A total of 15 such revocations have occurred since 1979, he said. Before that, most revocations were related to contract violations.
Mr. Weiss has been working to redo Illinois's certificate application so that it indicates that a background check will be conducted for a criminal record. He is checking with the board's legal advisors and with the state's department of law enforcement regarding that option.
Mr. Weiss noted that he relies on the cooperation of local school boards and school officials for information. Local school districts are not mandated to report to the state instances of teachers who are involved in a criminal offense.
"I would like to be in a position to be able to say rather strongly what the situation is in Illinois," he said. "I don't have that information now."
In New York, out-of-state applicants account for about one-third of all those applying for teaching certi-ficates each year, said Charles C. Mackey, supervisor of teacher education in the state education department.
Of the 150,000 to 200,000 applicants for all certificates, 50 at most are discovered to have lied on their applications, he noted.

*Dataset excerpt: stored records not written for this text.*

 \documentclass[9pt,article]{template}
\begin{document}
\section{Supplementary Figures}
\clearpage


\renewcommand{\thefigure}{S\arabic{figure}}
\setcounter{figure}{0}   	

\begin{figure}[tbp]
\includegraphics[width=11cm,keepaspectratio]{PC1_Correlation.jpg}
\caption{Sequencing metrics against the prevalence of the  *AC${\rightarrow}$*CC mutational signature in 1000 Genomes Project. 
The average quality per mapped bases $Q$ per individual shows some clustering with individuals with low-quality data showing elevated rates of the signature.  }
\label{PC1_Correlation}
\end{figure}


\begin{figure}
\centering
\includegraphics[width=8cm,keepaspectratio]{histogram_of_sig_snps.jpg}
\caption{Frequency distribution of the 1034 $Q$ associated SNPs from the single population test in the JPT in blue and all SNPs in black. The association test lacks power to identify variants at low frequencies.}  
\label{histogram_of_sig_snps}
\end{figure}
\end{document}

Mr. Mackey, who has been a member of the National Association of State Directors of Teacher Education and Certification for 21 years and was president of that organization in 1980-81, said that the organization had long "attempted to get in place ... a good information system on revocations or annulments of certificates in every state.
"But up to now, it's been a voluntary process," he said.
He suggested that there may not be any way to mandate states to provide that information across state borders.
Interstate communication about the revocation of teachers' licenses or the alleged misconduct of teachers raises questions about the violation of individual privacy and the rights of states to make that information known, he said.
More Effective Screening.
Mr. Williams of the nea said that an alternative to the use of fingerprinting or other approaches that involve "indicting a whole class of folks" would be for school districts to develop more effective employee-screening techniques.
"This is one of the areas you have to be careful with," agreed John F. Brown, executive director for the Commission on Teacher Credentialing for California, "because teachers do have due-process rights."
"I don't think it's appropriate for the state itself to get involved [in checking teacher's backgrounds]," said Mr. Williams, "but in terms of a local school district that wants to run a check on a potential employee, I think that is appropriate. It's done now. It's just that some administrators are not very thorough."
Mr. Williams noted that fingerprinting and other checks of a possible criminal background could "create the notion that teachers are more potentially a criminal group than other folks." He added that some records on criminal data are not accurate and could lead to teachers being wrongfully maligned.
In addition, the information a state obtained could be used for purposes other than criminal checks, Mr. Williams argued, and could lead to discrimination on the basis of religious preferences or politics.
Felons and Incompetents
In California, teachers coming into the state have to go through an fbi check--as they now will in Florida. "That's probably the biggest deterrent that we have working for us," Mr. Brown said.
But he noted that a growing concern for all states will be sharing information about incompetent teachers. "It's hard to document incompetence," noted Mr. Brown, "but the pressure on school systems and administrators is to begin to do that. You know, the person with the criminal record is obvious--so obvious, it's not hard to figure out. It's the person that may be incompetent, that no one sees, that I think is as dangerous in many ways."